The lady at the front desk showed Lucy to a large oak table cluttered with forms and pens and motioned her to sit down.
“Just fill out the info at the top, then sign on the dotted line.” the lady was nice. She definitely wanted Lucy to be interested in the job. Lucy filled out all papers then handed it to the lady.
“Now, ma’am, we will be taking a tour of our facility.” and with that, Lucy walked with the lady around the hot, musty warehouse filled with women and men from all types of backgrounds, heavily focused with the task in front of them. Many of them wore loose fitting overalls that were smeared with layers of dark brown grease and dirt. They all held dull silver riveting guns, pounding away at large, thin panels of silver steel. Smaller men and women were under the planes painting them light gray, and at the top of them, women were painting them varieties of green, black, and brown.
At the end of the tour, Lucy was given a crisp milky uniform. Lucy left the factory and drove up the hill to her small home on the outskirts of town. She parked the car in her driveway, walked inside and plopped down with a loud thud. She slowly sank down into her velvety, bumpy couch with its numerous coffee stains and fell fast asleep.
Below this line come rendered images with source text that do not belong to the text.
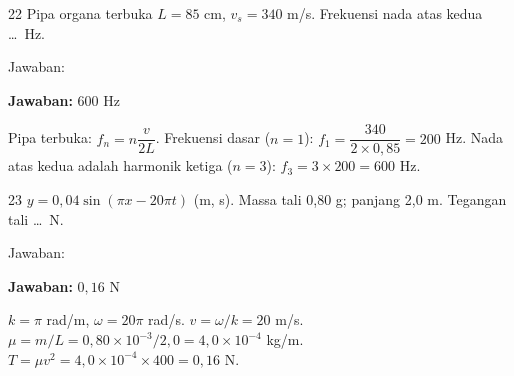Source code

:\documentclass[11pt]{article}
\newcommand{\jawaban}[1]{%
  \noindent\colorbox{gold!30}{\parbox{\dimexpr\linewidth-2\fboxsep\relax}{%
    \textbf{Jawaban:} #1}}\par\smallskip}
\begin{document}
\begin{soal}{22}
Pipa organa terbuka $L=85$ cm, $v_s=340$ m/s. Frekuensi nada atas kedua \ldots\ Hz.

\vspace{0.4em}\noindent Jawaban:\enspace\underline{\hspace{4cm}}
\end{soal}
\begin{pembox}
\jawaban{$600$ Hz}
Pipa terbuka: $f_n=n\dfrac{v}{2L}$. Frekuensi dasar ($n=1$):
$f_1=\dfrac{340}{2\times0{,}85}=200$ Hz.
Nada atas kedua adalah harmonik ketiga ($n=3$):
$f_3=3\times200=600$ Hz.
\end{pembox}

\begin{soal}{23}
$y=0{,}04\sin(\pi x-20\pi t)$ (m, s). Massa tali 0{,}80 g; panjang 2{,}0 m.
Tegangan tali \ldots\ N.

\vspace{0.4em}\noindent Jawaban:\enspace\underline{\hspace{4cm}}
\end{soal}
\begin{pembox}
\jawaban{$0{,}16$ N}
$k=\pi$ rad/m, $\omega=20\pi$ rad/s.
$v=\omega/k=20$ m/s.
$\mu=m/L=0{,}80\times10^{-3}/2{,}0=4{,}0\times10^{-4}$ kg/m.
$T=\mu v^2=4{,}0\times10^{-4}\times400=0{,}16$ N.
\end{pembox}
\end{document}
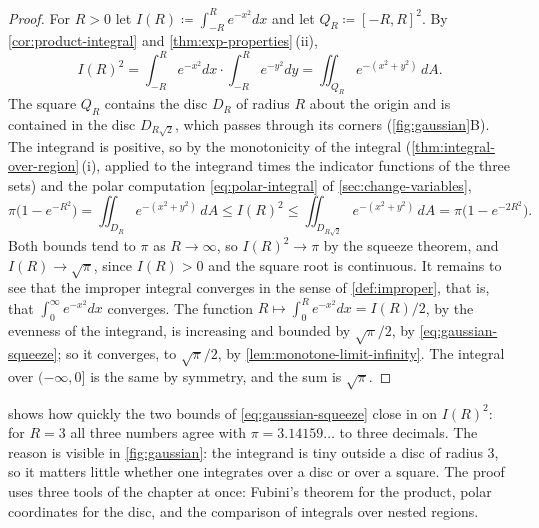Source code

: \begin{proof}
For $R>0$ let $I(R)\coloneqq\int_{-R}^Re^{-x^2}dx$ and let $Q_R\coloneqq[-R,R]^2$. By \cref{cor:product-integral} and \cref{thm:exp-properties}\,(ii),
\[
I(R)^2=\int_{-R}^Re^{-x^2}dx\cdot\int_{-R}^Re^{-y^2}dy=\iint_{Q_R}e^{-(x^2+y^2)}\,dA .
\]
The square $Q_R$ contains the disc $D_R$ of radius $R$ about the origin and is contained in the disc $D_{R\sqrt2}$, which passes through its corners (\cref{fig:gaussian}B). The integrand is positive, so by the monotonicity of the integral (\cref{thm:integral-over-region}\,(i), applied to the integrand times the indicator functions of the three sets) and the polar computation \eqref{eq:polar-integral} of \cref{sec:change-variables},
\begin{equation}
\pi\bigl(1-e^{-R^2}\bigr)=\iint_{D_R}e^{-(x^2+y^2)}\,dA\le I(R)^2\le\iint_{D_{R\sqrt2}}e^{-(x^2+y^2)}\,dA=\pi\bigl(1-e^{-2R^2}\bigr).
\label{eq:gaussian-squeeze}
\end{equation}
Both bounds tend to $\pi$ as $R\to\infty$, so $I(R)^2\to\pi$ by the squeeze theorem, and $I(R)\to\sqrt\pi$, since $I(R)>0$ and the square root is continuous. It remains to see that the improper integral converges in the sense of \cref{def:improper}, that is, that $\int_0^\infty e^{-x^2}dx$ converges. The function $R\mapsto\int_0^Re^{-x^2}dx=I(R)/2$, by the evenness of the integrand, is increasing and bounded by $\sqrt\pi/2$, by \eqref{eq:gaussian-squeeze}; so it converges, to $\sqrt\pi/2$, by \cref{lem:monotone-limit-infinity}. The integral over $(-\infty,0]$ is the same by symmetry, and the sum is $\sqrt\pi$.
\end{proof}

 shows how quickly the two bounds of \eqref{eq:gaussian-squeeze} close in on $I(R)^2$: for $R=3$ all three numbers agree with $\pi=3.14159\ldots$ to three decimals. The reason is visible in \cref{fig:gaussian}: the integrand is tiny outside a disc of radius $3$, so it matters little whether one integrates over a disc or over a square. The proof uses three tools of the chapter at once: Fubini's theorem for the product, polar coordinates for the disc, and the comparison of integrals over nested regions.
She woke to the aromatic scent of her many magenta tulips outside, glistening with the platinum drops of early morning dew. Squirrels ran around her big oak tree in the backyard. The air felt icy. She got up from her lumpy couch and made herself a steamy bowl of dull brown oatmeal with drops of jet black raisins. She scarfed the bowl down, slipped into her uniform and rushed outside to her car. She flew down the street to the factory. It was Lucy’s first day on the job and she was already late.
She arrived with 1 minute to spare. She ran through the door, checked in at the desk and made it to her station.
“I’m here, ma’am,” Lucy gasped after her long run down to the end of the warehouse, “where should I start?”
“Start by cleaning the tops of the planes. Then, when that’s done, work on riveting door panels together.” the tall, strongly built woman demanded.
Lucy grabbed her rusted bucket and filled with milky gray water and added some soap. She grabbed a dirty mauve rag from a large container that sent a musty smell that filled the room. She walked over to her plane and climbed a steep set of stair and began her job. The plane was covered in layer of dust that, with the slightest breath, would flash a large cloud of dust making her weeze every thirty seconds. The bucket had a small hole in it that leaked water across the top of the plane. Lucy stopped to catch a breather.
As she picked up her bucket and started to move towards the back of the plane, she lost her grip on the bucket. Water fell on the plane as it hit the plane with a loud banging noise then slowly slid of the side and eventually spilling all over the floor. She bent over to wipe up the water with her rag, when her foot slipped. Lucy clung on to a small handle on the side to avoid falling down. Slowly the handle broke off sending Lucy hurtling down. The wind whipped her hair around. Her face was filled with fear as she realized her fate. She tumbled around flailing, hoping to find something to grab on to. She hit the solid concrete floor with a sickening crunch as her bones shattered. Warm, crimson blood oozed out of her head. Her eyes, filled with pain, dripped tears that slid across her cheeks. She tried to speak, but all that came out was a small flow of air. Blood filled her mouth as she began to choke, then it spilled out and down her mouth. She slowly closed her eyes as her body grew limp, then, all went dark for Lucy.
“Goodnight Lucy, don’t let the bedbugs bite,” her mom whispered. Lucy slowly opened her eyes to see her mom tucking her into bed
“Goodnight Mom,” Lucy whispered. As her mom walked out of the room Lucy pulled her bright blue blanket up to her neck, fluffed her matching pillow until it was big and poofy, then turned off the light on her night stand. She gently rested her head on the pillow and went to sleep.